Il primo studio di Defazio fu presentato al convegno nazionale 2017 dell’Accademia Limpe-Dismov per il Parkinson e i disordini del movimento: una review su 797 studi da cui risultavano a carattere protettivo attività fisica, fumo, caffè. Un importante risultato di questa serie di studi, dice il Prof. Defazio, è che la distribuzione dei vari possibili fattori di rischio individuati (familiarità per malattia di Parkinson, dispepsia, ecc.) non è uniforme, ma questi possono variamente presentarsi, individuando così vari sottotipi eziologici. Ciò supporta la possibilità (spesso ventilata negli ultimi anni) che non esista una sola, ma diverse malattie di Parkinson con diverse eziologie e probabilmente diverse evoluzioni, ognuna delle quali risponde a diversi fattori di rischio e/o di protezione.
Un autore che ha molto studiato gli effetti della caffeina su questa malattia è Ronald Postuma, dell’Università di Montreal, secondo il quale il caffè non è solo un fattore protettivo sullo sviluppo della malattia ma agisce anche come farmaco potenzialmente in grado di ritardarne l’evoluzione una volta che i sintomi si sono manifestati.

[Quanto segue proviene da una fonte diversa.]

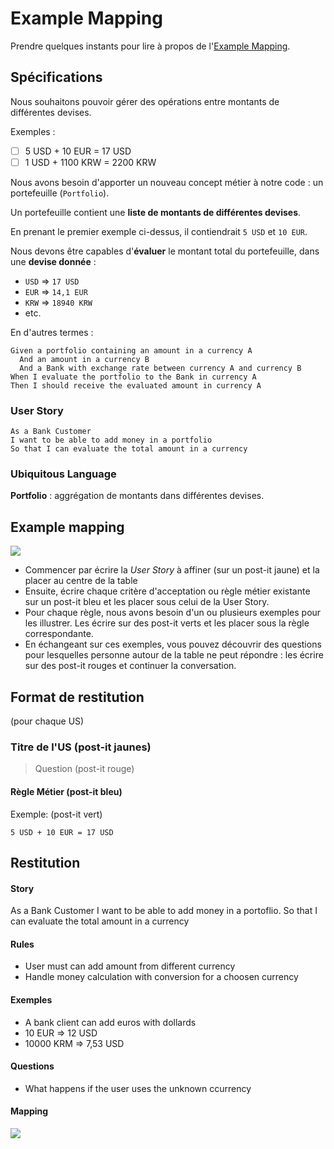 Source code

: # Example Mapping

Prendre quelques instants pour lire à propos de l'[Example Mapping](https://xtrem-tdd.netlify.app/Flavours/example-mapping).

## Spécifications

Nous souhaitons pouvoir gérer des opérations entre montants de différentes devises.

Exemples :
- [ ] 5 USD + 10 EUR = 17 USD
- [ ] 1 USD + 1100 KRW = 2200 KRW

Nous avons besoin d'apporter un nouveau concept métier à notre code : un portefeuille (`Portfolio`).

Un portefeuille contient une **liste de montants de différentes devises**.

En prenant le premier exemple ci-dessus, il contiendrait `5 USD` et `10 EUR`.

Nous devons être capables d'**évaluer** le montant total du portefeuille, dans une **devise donnée** :
- `USD` => `17 USD`
- `EUR` => `14,1 EUR`
- `KRW` => `18940 KRW`
- etc.

En d'autres termes :

```gherkin
Given a portfolio containing an amount in a currency A
  And an amount in a currency B
  And a Bank with exchange rate between currency A and currency B
When I evaluate the portfolio to the Bank in currency A
Then I should receive the evaluated amount in currency A
```

### User Story

```gherkin
As a Bank Customer
I want to be able to add money in a portfolio
So that I can evaluate the total amount in a currency
```

### Ubiquitous Language

**Portfolio** : aggrégation de montants dans différentes devises.


## Example mapping

![](../img/example-mapping.png)

- Commencer par écrire la *User Story* à affiner (sur un post-it jaune) et la placer au centre de la table
- Ensuite, écrire chaque critère d'acceptation ou règle métier existante sur un post-it bleu et les placer sous celui de la User Story.
- Pour chaque règle, nous avons besoin d'un ou plusieurs exemples pour les illustrer. Les écrire sur des post-it verts et les placer sous la règle correspondante.
- En échangeant sur ces exemples, vous pouvez découvrir des questions pour lesquelles personne autour de la table ne peut répondre : les écrire sur des post-it rouges et continuer la conversation. 

## Format de restitution
(pour chaque US)

### Titre de l'US (post-it jaunes)

> Question (post-it rouge)
 
#### Règle Métier (post-it bleu)

Exemple: (post-it vert)
```
5 USD + 10 EUR = 17 USD
```


## Restitution

#### Story
As a Bank Customer I want to be able to add money in a portoflio.
So that I can evaluate the total amount in a currency

#### Rules
  - User must can add amount from different currency
  - Handle money calculation with conversion for a choosen currency

#### Exemples
  - A bank client can add euros with dollards
  - 10 EUR => 12 USD
  - 10000 KRM => 7,53 USD

#### Questions
  - What happens if the user uses the unknown ccurrency

#### Mapping
![](../img/US.png) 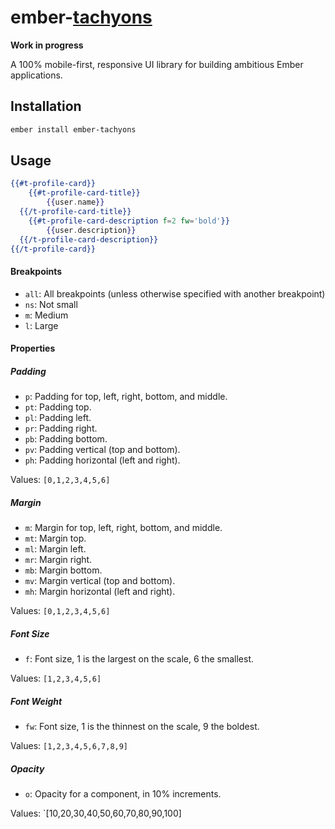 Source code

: # ember-[tachyons](http://tachyons.io)

__Work in progress__

A 100% mobile-first, responsive UI library for building ambitious Ember applications.

## Installation

```sh
ember install ember-tachyons
```

## Usage

```hbs
{{#t-profile-card}}
	{{#t-profile-card-title}}
		{{user.name}}
  {{/t-profile-card-title}}
	{{#t-profile-card-description f=2 fw='bold'}}
		{{user.description}}
  {{/t-profile-card-description}}
{{/t-profile-card}}
```

#### Breakpoints

- `all`: All breakpoints (unless otherwise specified with another breakpoint)
- `ns`: Not small
- `m`: Medium
- `l`: Large

#### Properties

##### Padding

- `p`: Padding for top, left, right, bottom, and middle.
- `pt`: Padding top.
- `pl`: Padding left.
- `pr`: Padding right.
- `pb`: Padding bottom.
- `pv`: Padding vertical (top and bottom).
- `ph`: Padding horizontal (left and right).

Values: `[0,1,2,3,4,5,6]`

##### Margin

- `m`: Margin for top, left, right, bottom, and middle.
- `mt`: Margin top.
- `ml`: Margin left.
- `mr`: Margin right.
- `mb`: Margin bottom.
- `mv`: Margin vertical (top and bottom).
- `mh`: Margin horizontal (left and right).

Values: `[0,1,2,3,4,5,6]`

##### Font Size

- `f`: Font size, 1 is the largest on the scale, 6 the smallest.

Values: `[1,2,3,4,5,6]`

##### Font Weight

- `fw`: Font size, 1 is the thinnest on the scale, 9 the boldest.

Values: `[1,2,3,4,5,6,7,8,9]`

##### Opacity

- `o`: Opacity for a component, in 10% increments.

Values: `[10,20,30,40,50,60,70,80,90,100]

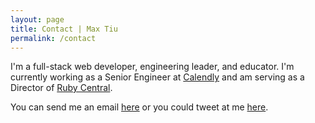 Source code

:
 ```yaml
---
layout: page
title: Contact | Max Tiu
permalink: /contact
---
```


I'm a full-stack web developer, engineering leader, and educator. I'm currently working as a Senior Engineer at [Calendly](https://calendly.com) and am serving as a Director of [Ruby Central](http://rubycentral.org).

You can send me an email [here](mailto:max@maximumtiu.com) or you could tweet at me [here](https://twitter.com/maximumtiu).
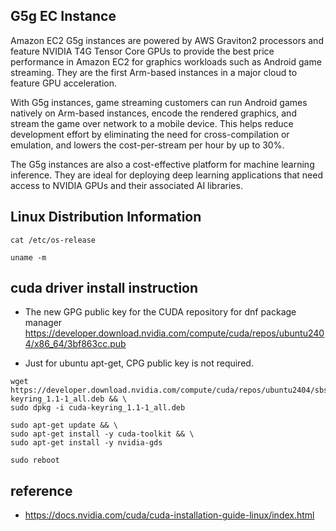 ## G5g EC Instance ##
Amazon EC2 G5g instances are powered by AWS Graviton2 processors and feature NVIDIA T4G Tensor Core GPUs to provide the best price performance in Amazon EC2 for graphics workloads such as Android game streaming. They are the first Arm-based instances in a major cloud to feature GPU acceleration.

With G5g instances, game streaming customers can run Android games natively on Arm-based instances, encode the rendered graphics, and stream the game over network to a mobile device. This helps reduce development effort by eliminating the need for cross-compilation or emulation, and lowers the cost-per-stream per hour by up to 30%.

The G5g instances are also a cost-effective platform for machine learning inference. They are ideal for deploying deep learning applications that need access to NVIDIA GPUs and their associated AI libraries.


## Linux Distribution Information ##
```
cat /etc/os-release

uname -m
```

## cuda driver install instruction ##

* The new GPG public key for the CUDA repository for dnf package manager
  https://developer.download.nvidia.com/compute/cuda/repos/ubuntu2404/x86_64/3bf863cc.pub

* Just for ubuntu apt-get, CPG public key is not required.
```
wget https://developer.download.nvidia.com/compute/cuda/repos/ubuntu2404/sbsa/cuda-keyring_1.1-1_all.deb && \
sudo dpkg -i cuda-keyring_1.1-1_all.deb

sudo apt-get update && \
sudo apt-get install -y cuda-toolkit && \
sudo apt-get install -y nvidia-gds

sudo reboot
```

## reference ##

* https://docs.nvidia.com/cuda/cuda-installation-guide-linux/index.html
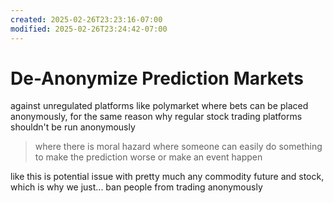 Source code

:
 ```yaml
---
created: 2025-02-26T23:23:16-07:00
modified: 2025-02-26T23:24:42-07:00
---
```


# De-Anonymize Prediction Markets

against unregulated platforms like polymarket where bets can be placed anonymously, for the same reason why regular stock trading platforms shouldn't be run anonymously

> where there is moral hazard where someone can easily do something to make the prediction worse or make an event happen

like this is potential issue with pretty much any commodity future and stock, which is why we just... ban people from trading anonymously
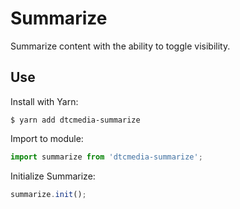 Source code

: # Summarize
Summarize content with the ability to toggle visibility.

## Use
Install with Yarn:
```
$ yarn add dtcmedia-summarize
```

Import to module:
```javascript
import summarize from 'dtcmedia-summarize';
```

Initialize Summarize:
```javascript
summarize.init();
```
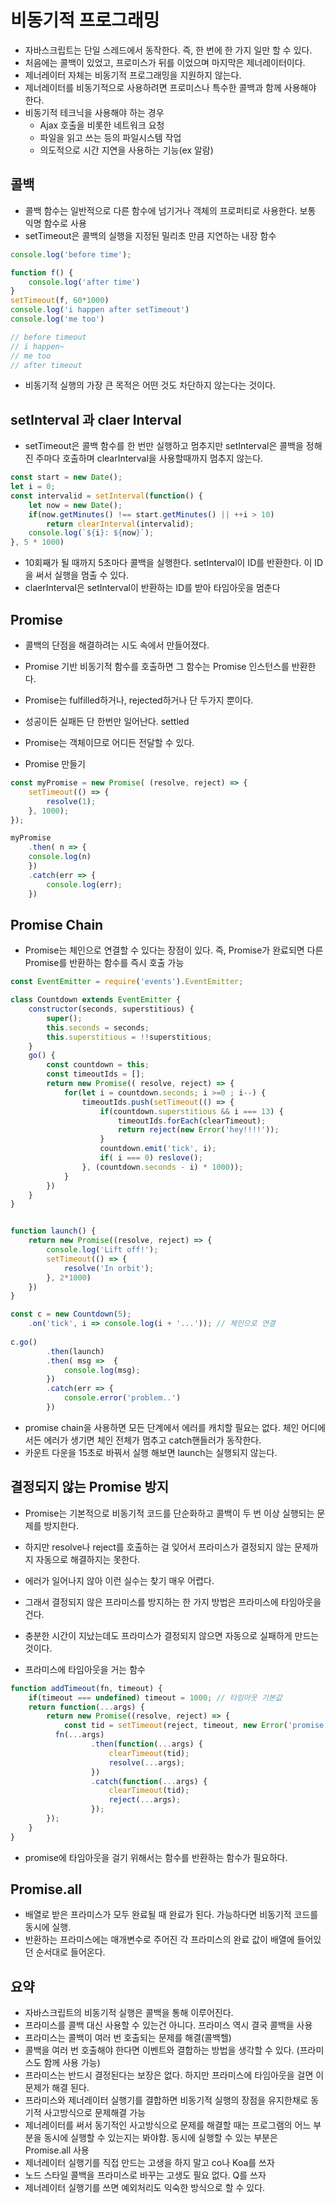 # 비동기적 프로그래밍
- 자바스크립트는 단일 스레드에서 동작한다. 즉, 한 번에 한 가지 일만 할 수 있다.
- 처음에는 콜백이 있었고, 프로미스가 뒤를 이었으며 마지막은 제너레이터이다. 
- 제너레이터  자체는 비동기적 프로그래밍을 지원하지 않는다.  
- 제너레이터를 비동기적으로 사용하려면 프로미스나 특수한 콜백과 함께 사용해야 한다. 
- 비동기적 테크닉을 사용해야 하는 경우
  - Ajax 호출을 비롯한 네트워크 요청
  - 파일을 읽고 쓰는 등의 파일시스템 작업
  - 의도적으로 시간 지연을 사용하는 기능(ex 알람)

## 콜백
- 콜백 함수는 일반적으로 다른 함수에 넘기거나 객체의 프로퍼티로 사용한다. 보통 익명 함수로 사용
- setTimeout은 콜백의 실행을 지정된 밀리초 만큼 지연하는 내장 함수
```javascript
console.log('before time');

function f() {
    console.log('after time')
}
setTimeout(f, 60*1000)
console.log('i happen after setTimeout')
console.log('me too')

// before timeout
// i happen~
// me too
// after timeout
```
- 비동기적 실행의 가장 큰 목적은 어떤 것도 차단하지 않는다는 것이다. 

## setInterval 과 claer Interval
- setTimeout은 콜백 함수를 한 번만 실행하고 멈추지만 setInterval은 콜백을 정해진 주마다 호출하며 clearInterval을 사용할때까지 멈추지 않는다.

```javascript
const start = new Date();
let i = 0;
const intervalid = setInterval(function() {
    let now = new Date();
    if(now.getMinutes() !== start.getMinutes() || ++i > 10)
        return clearInterval(intervalid);
    console.log(`${i}: ${now}`);
}, 5 * 1000)
```
- 10회째가 될 때까지 5초마다 콜백을 실행한다. setInterval이 ID를 반환한다. 이 ID을 써서 실행을 멈출 수 있다.
- claerInterval은 setInterval이 반환하는 ID를 받아 타임아웃을 멈춘다

## Promise
- 콜백의 단점을 해결하려는 시도 속에서 만들어졌다.
- Promise 기반 비동기적 함수를 호출하면 그 함수는 Promise 인스턴스를 반환한다.
- Promise는 fulfilled하거나, rejected하거나 단 두가지 뿐이다.
- 성공이든 실패든 단 한번만 일어난다. settled
- Promise는 객체이므로 어디든 전달할 수 있다.

- Promise 만들기
```javascript
const myPromise = new Promise( (resolve, reject) => {
    setTimeout(() => {
        resolve(1);
    }, 1000);
});

myPromise
    .then( n => {
    console.log(n)
    })
    .catch(err => {
        console.log(err);
    })

```
## Promise Chain
- Promise는 체인으로 연결할 수 있다는 장점이 있다. 즉, Promise가 완료되면 다른 Promise를 반환하는 함수를 즉시 호출 가능

```javascript
const EventEmitter = require('events').EventEmitter;

class Countdown extends EventEmitter {
    constructor(seconds, superstitious) {
        super();
        this.seconds = seconds;
        this.superstitious = !!superstitious;
    }
    go() {
        const countdown = this;
        const timeoutIds = [];
        return new Promise(( resolve, reject) => {
            for(let i = countdown.seconds; i >=0 ; i--) {
                timeoutIds.push(setTimeout(() => {
                    if(countdown.superstitious && i === 13) {
                        timeoutIds.forEach(clearTimeout);
                        return reject(new Error('hey!!!!'));
                    }
                    countdown.emit('tick', i);
                    if( i === 0) reslove();
                }, (countdown.seconds - i) * 1000));
            }
        })
    }
}


function launch() {
    return new Promise((resolve, reject) => {
        console.log('Lift off!');
        setTimeout(() => {
            resolve('In orbit');
        }, 2*1000)
    })
}

const c = new Countdown(5);
    .on('tick', i => console.log(i + '...')); // 체인으로 연결
    
c.go()
        .then(launch)
        .then( msg =>  {
            console.log(msg);
        })
        .catch(err => {
            console.error('problem..')
        })

```

- promise chain을 사용하면 모든 단계에서 에러를 캐치할 필요는 없다. 체인 어디에서든 에러가 생기면 체인 전체가 멈추고 catch핸들러가 동작한다.
- 카운트 다운을 15초로 바꿔서 실행 해보면 launch는 실행되지 않는다.

## 결정되지 않는 Promise 방지
- Promise는 기본적으로 비동기적 코드를 단순화하고 콜백이 두 번 이상 실행되는 문제를 방지한다.
- 하지만 resolve나 reject를 호출하는 걸 잊어서 프라미스가 결정되지 않는 문제까지 자동으로 해결하지는 못한다.
- 에러가 일어나지 않아 이런 실수는 찾기 매우 어렵다. 
- 그래서 결정되지 않은 프라미스를 방지하는 한 가지 방법은 프라미스에 타임아웃을 건다.
- 충분한 시간이 지났는데도 프라미스가 결정되지 않으면 자동으로 실패하게 만드는 것이다.

- 프라미스에 타임아웃을 거는 함수
```javascript
function addTimeout(fn, timeout) {
    if(timeout === undefined) timeout = 1000; // 타임아웃 기본값
    return function(...args) {
        return new Promise((resolve, reject) => {
            const tid = setTimeout(reject, timeout, new Error('promise time out'));
          fn(...args)
                  .then(function(...args) {
                      clearTimeout(tid);
                      resolve(...args);
                  })
                  .catch(function(...args) {
                      clearTimeout(tid);
                      reject(...args);
                  });
        });
    }
}
```
- promise에 타임아웃을 걸기 위해서는 함수를 반환하는 함수가 필요하다.

## Promise.all
- 배열로 받은 프라미스가 모두 완료될 때 완료가 된다. 가능하다면 비동기적 코드를 동시에 실행.
- 반환하는 프라미스에는 매개변수로 주어진 각 프라미스의 완료 값이 배열에 들어있던 순서대로 들어온다.


## 요약
- 자바스크립트의 비동기적 실행은 콜백을 통해 이루어진다.
- 프라미스를 콜백 대신 사용할 수 있는건 아니다. 프라미스 역시 결국 콜백을 사용
- 프라미스는 콜백이 여러 번 호출되는 문제를 해결(콜백헬)
- 콜백을 여러 번 호출해야 한다면 이벤트와 결합하는 방법을 생각할 수 있다. (프라미스도 함께 사용 가능)
- 프라미스는 반드시 결정된다는 보장은 없다. 하지만 프라미스에 타임아웃을 걸면 이 문제가 해결 된다.
- 프라미스와 제너레이터 실행기를 결합하면 비동기적 실행의 장점을 유지한채로 동기적 사고방식으로 문제해결 가능
- 제너레이터를 써서 동기적인 사고방식으로 문제를 해결할 때는 프로그램의 어느 부분을 동시에 실행할 수 있는지는 봐야함. 동시에 실행할 수 있는 부분은 Promise.all 사용
- 제너레이터 실행기를 직접 만드는 고생을 하지 말고 co나 Koa를 쓰자
- 노드 스타일 콜백을 프라미스로 바꾸는 고생도 필요 없다. Q를 쓰자
- 제너레이터 실행기를 쓰면 예외처리도 익숙한 방식으로 할 수 있다.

“Siamo ancora nell’ambito delle forti probabilità”, commenta Defazio. “Dalle nostre ricerche emerge una plausibilità biologica evidente dal punto di vista epidemiologico secondo cui alcuni fattori, come ad esempio i pesticidi, sono a rischio, mentre altri, come l’attività fisica o il caffè, sono protettivi, ma sembrano esserlo anche il thè, la vitamina E o i FANS”.
Va ancora capito come indirizzare l’azione di ognuno di questi fattori per una migliore riduzione del rischio: già altri autori hanno visto, ad esempio, come non tutti i dosaggi di caffeina siano efficaci allo stesso modo.
Occorre soprattutto attenzione a non ricavare da questi studi l’impressione che il caffè sia una sorta di panacea neuro-protettiva, perché c’è ancora molto da studiare. Si può dire che il caffè non solo può prevenire la malattia (come indicano nostri studi precedenti), ma anche ritardarne l’età di esordio e, probabilmente, indure anche una più lenta evoluzione della sintomatologia motoria.